An example of VLEN use would the to store a 1-D array of dropsonde
data, in which the data at each drop point is of variable length.
There is no special restriction on the dimensionality of VLEN
variables. It's possible to have 2D, 3D, 4D, etc. data, in which each
point contains a VLEN.
A VLEN has a base type (that is, the type that it is a VLEN of). This
may be one of the atomic types (forming, for example, a variable
length array of ::NC_INT), or it can be another user defined type,
like a compound type.
With VLEN data, special memory allocation and deallocation procedures
must be followed, or memory leaks may occur.
Compression is permitted but may not be effective for VLEN data,
because the compression is applied to structures containing lengths
and pointers to the data, rather than the actual data.
For more information on creating and using variable length arrays, see
Variable Length Arrays in The NetCDF C Interface Guide.
\subsection types_opaque_types Opaque Types
Opaque types allow the user to store arrays of data blobs of a fixed size.
For more information on creating and using opaque types, see Opaque
Type in The NetCDF C Interface Guide.
\subsection enum_types Enum Types
Enum types allow the user to specify an enumeration.
For more information on creating and using enum types, see Enum Type
in The NetCDF C Interface Guide.
\section type_conversion Type Conversion
Each netCDF variable has an external type, specified when the variable
is first defined. This external type determines whether the data is
intended for text or numeric values, and if numeric, the range and
precision of numeric values.
If the netCDF external type for a variable is char, only character
data representing text strings can be written to or read from the
variable.
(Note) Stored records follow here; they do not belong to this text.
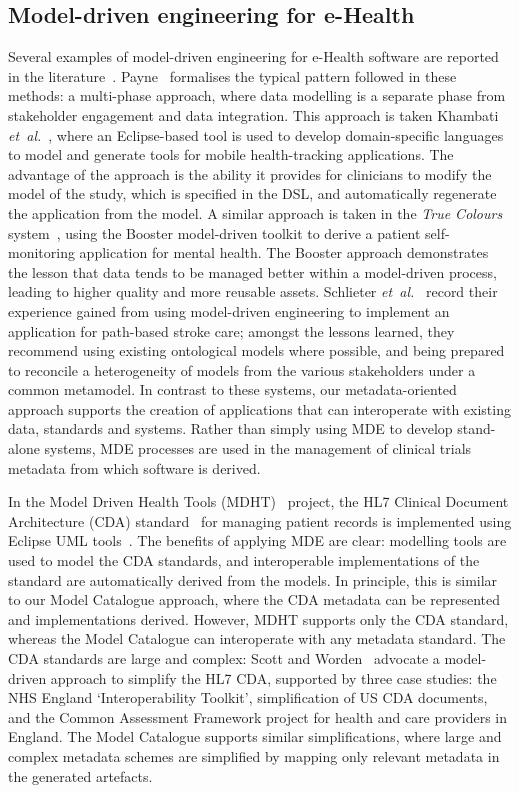 \subsection{Model-driven engineering for e-Health}

Several examples of model-driven engineering for e-Health software are
reported in the literature~\cite{dav14,ragh08,blob07,kham08,schl15}.
Payne~\cite{pay12} formalises the typical pattern followed in these
methods: a multi-phase approach, where data modelling is a separate
phase from stakeholder engagement and data integration. This approach
is taken Khambati \textit{et~al.}~\cite{kham08}, where an
Eclipse-based tool is used to develop domain-specific languages to
model and generate tools for mobile health-tracking applications. The
advantage of the approach is the ability it provides for clinicians to
modify the model of the study, which is specified in the DSL, and
automatically regenerate the application from the model. A similar
approach is taken in the \emph{True Colours} system~\cite{dav14},
using the Booster model-driven toolkit to derive a patient
self-monitoring application for mental health. The Booster approach
demonstrates the lesson that data tends to be managed better within a
model-driven process, leading to higher quality and more reusable
assets.  Schlieter \textit{et~al.}~\cite{schl15} record their
experience gained from using model-driven engineering to implement an
application for path-based stroke care; amongst the lessons learned,
they recommend using existing ontological models where possible, and
being prepared to reconcile a heterogeneity of models from the various
stakeholders under a common metamodel.  In contrast to these systems,
our metadata-oriented approach supports the creation of applications
that can interoperate with existing data, standards and
systems. Rather than simply using MDE to develop stand-alone systems,
MDE processes are used in the management of clinical trials metadata
from which software is derived.

In the Model Driven Health Tools (MDHT)~\cite{MDHT} project, the HL7
Clinical Document Architecture (CDA) standard~\cite{doli06} for
managing patient records is implemented using Eclipse UML
tools~\cite{EUML}. The benefits of applying MDE
are clear: modelling tools are used to model the CDA standards, and
interoperable implementations of the standard are automatically
derived from the models. In principle, this is similar to 
our Model Catalogue approach, where the CDA metadata can be represented and
implementations derived. However, MDHT supports only the CDA standard,
whereas the Model Catalogue can interoperate with any metadata
standard. The CDA standards are large and complex: 
Scott and Worden~\cite{sco12} advocate a
model-driven approach to simplify the HL7 CDA,
supported by three case studies: the NHS England `Interoperability
Toolkit', simplification of US CDA documents, and the Common
Assessment Framework project for health and care providers in
England. The Model Catalogue supports
similar simplifications, where large and complex metadata schemes are
simplified by mapping only relevant metadata in the generated
artefacts.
No automatic conversion of text data to a different
representation is supported.
If the type is numeric, however, the netCDF library allows you to
access the variable data as a different type and provides automatic
conversion between the numeric data in memory and the data in the
netCDF variable. For example, if you write a program that deals with
all numeric data as double-precision floating point values, you can
read netCDF data into double-precision arrays without knowing or
caring what the external type of the netCDF variables are. On reading
netCDF data, integers of various sizes and single-precision
floating-point values will all be converted to double-precision, if
you use the data access interface for double-precision values. Of
course, you can avoid automatic numeric conversion by using the netCDF
interface for a value type that corresponds to the external data type
of each netCDF variable, where such value types exist.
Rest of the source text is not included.